▸ **YOUR INSTRUCTIONS**: Each record below needs to be retyped exactly.

▸ **RECORDS TO USE**:
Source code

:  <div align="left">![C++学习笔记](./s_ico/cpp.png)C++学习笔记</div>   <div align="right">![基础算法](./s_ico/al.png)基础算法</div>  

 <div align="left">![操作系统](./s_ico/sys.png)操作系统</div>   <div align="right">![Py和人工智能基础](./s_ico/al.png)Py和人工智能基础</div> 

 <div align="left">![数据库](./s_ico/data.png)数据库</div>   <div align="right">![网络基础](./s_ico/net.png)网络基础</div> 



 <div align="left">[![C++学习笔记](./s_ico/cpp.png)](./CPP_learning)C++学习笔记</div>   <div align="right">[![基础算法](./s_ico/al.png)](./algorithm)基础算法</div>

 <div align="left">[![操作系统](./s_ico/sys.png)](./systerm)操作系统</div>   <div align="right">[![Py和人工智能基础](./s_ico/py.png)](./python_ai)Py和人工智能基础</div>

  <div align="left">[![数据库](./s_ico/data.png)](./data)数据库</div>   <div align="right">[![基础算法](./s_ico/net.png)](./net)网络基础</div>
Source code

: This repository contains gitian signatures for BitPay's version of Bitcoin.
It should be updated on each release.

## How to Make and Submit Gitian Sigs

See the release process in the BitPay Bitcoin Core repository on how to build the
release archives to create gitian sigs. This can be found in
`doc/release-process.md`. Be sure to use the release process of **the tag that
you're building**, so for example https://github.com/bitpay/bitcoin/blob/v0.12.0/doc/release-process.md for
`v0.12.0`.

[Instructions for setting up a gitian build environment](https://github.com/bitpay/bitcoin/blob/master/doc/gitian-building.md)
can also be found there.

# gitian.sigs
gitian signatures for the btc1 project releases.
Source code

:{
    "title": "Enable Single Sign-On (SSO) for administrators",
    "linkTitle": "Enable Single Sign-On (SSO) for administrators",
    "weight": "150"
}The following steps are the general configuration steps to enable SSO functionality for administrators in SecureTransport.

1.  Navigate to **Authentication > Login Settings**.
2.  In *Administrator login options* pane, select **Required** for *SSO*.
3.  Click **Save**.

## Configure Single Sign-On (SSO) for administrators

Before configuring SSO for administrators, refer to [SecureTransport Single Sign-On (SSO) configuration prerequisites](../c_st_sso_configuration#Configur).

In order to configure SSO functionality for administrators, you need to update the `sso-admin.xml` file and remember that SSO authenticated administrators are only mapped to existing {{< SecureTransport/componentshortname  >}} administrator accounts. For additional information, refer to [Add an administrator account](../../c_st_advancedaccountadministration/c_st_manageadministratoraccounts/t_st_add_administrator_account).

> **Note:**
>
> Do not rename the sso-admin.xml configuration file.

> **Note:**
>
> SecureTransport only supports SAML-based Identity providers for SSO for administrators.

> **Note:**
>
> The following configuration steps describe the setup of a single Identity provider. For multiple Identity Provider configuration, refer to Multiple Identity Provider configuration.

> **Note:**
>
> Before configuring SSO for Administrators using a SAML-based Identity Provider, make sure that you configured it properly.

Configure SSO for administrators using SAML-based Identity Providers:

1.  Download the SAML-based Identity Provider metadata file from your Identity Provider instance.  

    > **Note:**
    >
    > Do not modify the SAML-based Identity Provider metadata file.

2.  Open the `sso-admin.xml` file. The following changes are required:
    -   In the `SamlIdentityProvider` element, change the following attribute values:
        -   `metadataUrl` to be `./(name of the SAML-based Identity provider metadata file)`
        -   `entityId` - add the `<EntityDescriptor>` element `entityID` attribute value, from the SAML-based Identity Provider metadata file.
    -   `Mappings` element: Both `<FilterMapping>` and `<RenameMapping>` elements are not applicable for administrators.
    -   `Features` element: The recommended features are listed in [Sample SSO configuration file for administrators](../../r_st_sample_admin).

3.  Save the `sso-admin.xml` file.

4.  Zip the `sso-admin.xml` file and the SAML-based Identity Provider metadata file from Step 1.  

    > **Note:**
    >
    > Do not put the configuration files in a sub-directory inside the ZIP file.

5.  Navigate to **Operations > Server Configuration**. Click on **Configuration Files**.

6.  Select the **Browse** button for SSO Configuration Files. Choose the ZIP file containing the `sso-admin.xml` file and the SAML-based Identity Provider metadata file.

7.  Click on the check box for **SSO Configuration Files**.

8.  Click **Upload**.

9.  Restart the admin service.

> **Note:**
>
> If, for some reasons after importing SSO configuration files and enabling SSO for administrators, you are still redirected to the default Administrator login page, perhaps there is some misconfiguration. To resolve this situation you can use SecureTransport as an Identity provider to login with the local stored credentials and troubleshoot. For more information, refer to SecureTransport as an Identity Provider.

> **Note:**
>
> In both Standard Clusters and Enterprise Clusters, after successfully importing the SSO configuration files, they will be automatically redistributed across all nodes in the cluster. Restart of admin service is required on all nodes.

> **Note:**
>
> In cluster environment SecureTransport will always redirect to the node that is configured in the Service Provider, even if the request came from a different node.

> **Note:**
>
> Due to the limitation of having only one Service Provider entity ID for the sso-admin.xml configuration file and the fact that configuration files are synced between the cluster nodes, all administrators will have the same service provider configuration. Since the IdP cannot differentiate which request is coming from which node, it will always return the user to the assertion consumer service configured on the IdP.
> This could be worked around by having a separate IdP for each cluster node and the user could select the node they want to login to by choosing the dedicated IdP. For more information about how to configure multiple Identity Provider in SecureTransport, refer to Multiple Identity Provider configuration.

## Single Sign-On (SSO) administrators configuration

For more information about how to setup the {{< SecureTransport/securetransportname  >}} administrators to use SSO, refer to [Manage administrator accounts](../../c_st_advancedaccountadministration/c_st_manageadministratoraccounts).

▸ **RESULT**:
Source code

:  <div align="left">![C++学习笔记](./s_ico/cpp.png)C++学习笔记</div>   <div align="right">![基础算法](./s_ico/al.png)基础算法</div>  

 <div align="left">![操作系统](./s_ico/sys.png)操作系统</div>   <div align="right">![Py和人工智能基础](./s_ico/al.png)Py和人工智能基础</div> 

 <div align="left">![数据库](./s_ico/data.png)数据库</div>   <div align="right">![网络基础](./s_ico/net.png)网络基础</div> 



 <div align="left">[![C++学习笔记](./s_ico/cpp.png)](./CPP_learning)C++学习笔记</div>   <div align="right">[![基础算法](./s_ico/al.png)](./algorithm)基础算法</div>

 <div align="left">[![操作系统](./s_ico/sys.png)](./systerm)操作系统</div>   <div align="right">[![Py和人工智能基础](./s_ico/py.png)](./python_ai)Py和人工智能基础</div>

  <div align="left">[![数据库](./s_ico/data.png)](./data)数据库</div>   <div align="right">[![基础算法](./s_ico/net.png)](./net)网络基础</div>
Source code

: This repository contains gitian signatures for BitPay's version of Bitcoin.
It should be updated on each release.

## How to Make and Submit Gitian Sigs

See the release process in the BitPay Bitcoin Core repository on how to build the
release archives to create gitian sigs. This can be found in
`doc/release-process.md`. Be sure to use the release process of **the tag that
you're building**, so for example https://github.com/bitpay/bitcoin/blob/v0.12.0/doc/release-process.md for
`v0.12.0`.

[Instructions for setting up a gitian build environment](https://github.com/bitpay/bitcoin/blob/master/doc/gitian-building.md)
can also be found there.

# gitian.sigs
gitian signatures for the btc1 project releases.
Source code

:{
    "title": "Enable Single Sign-On (SSO) for administrators",
    "linkTitle": "Enable Single Sign-On (SSO) for administrators",
    "weight": "150"
}The following steps are the general configuration steps to enable SSO functionality for administrators in SecureTransport.

1.  Navigate to **Authentication > Login Settings**.
2.  In *Administrator login options* pane, select **Required** for *SSO*.
3.  Click **Save**.

## Configure Single Sign-On (SSO) for administrators

Before configuring SSO for administrators, refer to [SecureTransport Single Sign-On (SSO) configuration prerequisites](../c_st_sso_configuration#Configur).

In order to configure SSO functionality for administrators, you need to update the `sso-admin.xml` file and remember that SSO authenticated administrators are only mapped to existing {{< SecureTransport/componentshortname  >}} administrator accounts. For additional information, refer to [Add an administrator account](../../c_st_advancedaccountadministration/c_st_manageadministratoraccounts/t_st_add_administrator_account).

> **Note:**
>
> Do not rename the sso-admin.xml configuration file.

> **Note:**
>
> SecureTransport only supports SAML-based Identity providers for SSO for administrators.

> **Note:**
>
> The following configuration steps describe the setup of a single Identity provider. For multiple Identity Provider configuration, refer to Multiple Identity Provider configuration.

> **Note:**
>
> Before configuring SSO for Administrators using a SAML-based Identity Provider, make sure that you configured it properly.

Configure SSO for administrators using SAML-based Identity Providers:

1.  Download the SAML-based Identity Provider metadata file from your Identity Provider instance.  

    > **Note:**
    >
    > Do not modify the SAML-based Identity Provider metadata file.

2.  Open the `sso-admin.xml` file. The following changes are required:
    -   In the `SamlIdentityProvider` element, change the following attribute values:
        -   `metadataUrl` to be `./(name of the SAML-based Identity provider metadata file)`
        -   `entityId` - add the `<EntityDescriptor>` element `entityID` attribute value, from the SAML-based Identity Provider metadata file.
    -   `Mappings` element: Both `<FilterMapping>` and `<RenameMapping>` elements are not applicable for administrators.
    -   `Features` element: The recommended features are listed in [Sample SSO configuration file for administrators](../../r_st_sample_admin).

3.  Save the `sso-admin.xml` file.

4.  Zip the `sso-admin.xml` file and the SAML-based Identity Provider metadata file from Step 1.  

    > **Note:**
    >
    > Do not put the configuration files in a sub-directory inside the ZIP file.

5.  Navigate to **Operations > Server Configuration**. Click on **Configuration Files**.

6.  Select the **Browse** button for SSO Configuration Files. Choose the ZIP file containing the `sso-admin.xml` file and the SAML-based Identity Provider metadata file.

7.  Click on the check box for **SSO Configuration Files**.

8.  Click **Upload**.

9.  Restart the admin service.

> **Note:**
>
> If, for some reasons after importing SSO configuration files and enabling SSO for administrators, you are still redirected to the default Administrator login page, perhaps there is some misconfiguration. To resolve this situation you can use SecureTransport as an Identity provider to login with the local stored credentials and troubleshoot. For more information, refer to SecureTransport as an Identity Provider.

> **Note:**
>
> In both Standard Clusters and Enterprise Clusters, after successfully importing the SSO configuration files, they will be automatically redistributed across all nodes in the cluster. Restart of admin service is required on all nodes.

> **Note:**
>
> In cluster environment SecureTransport will always redirect to the node that is configured in the Service Provider, even if the request came from a different node.

> **Note:**
>
> Due to the limitation of having only one Service Provider entity ID for the sso-admin.xml configuration file and the fact that configuration files are synced between the cluster nodes, all administrators will have the same service provider configuration. Since the IdP cannot differentiate which request is coming from which node, it will always return the user to the assertion consumer service configured on the IdP.
> This could be worked around by having a separate IdP for each cluster node and the user could select the node they want to login to by choosing the dedicated IdP. For more information about how to configure multiple Identity Provider in SecureTransport, refer to Multiple Identity Provider configuration.

## Single Sign-On (SSO) administrators configuration

For more information about how to setup the {{< SecureTransport/securetransportname  >}} administrators to use SSO, refer to [Manage administrator accounts](../../c_st_advancedaccountadministration/c_st_manageadministratoraccounts).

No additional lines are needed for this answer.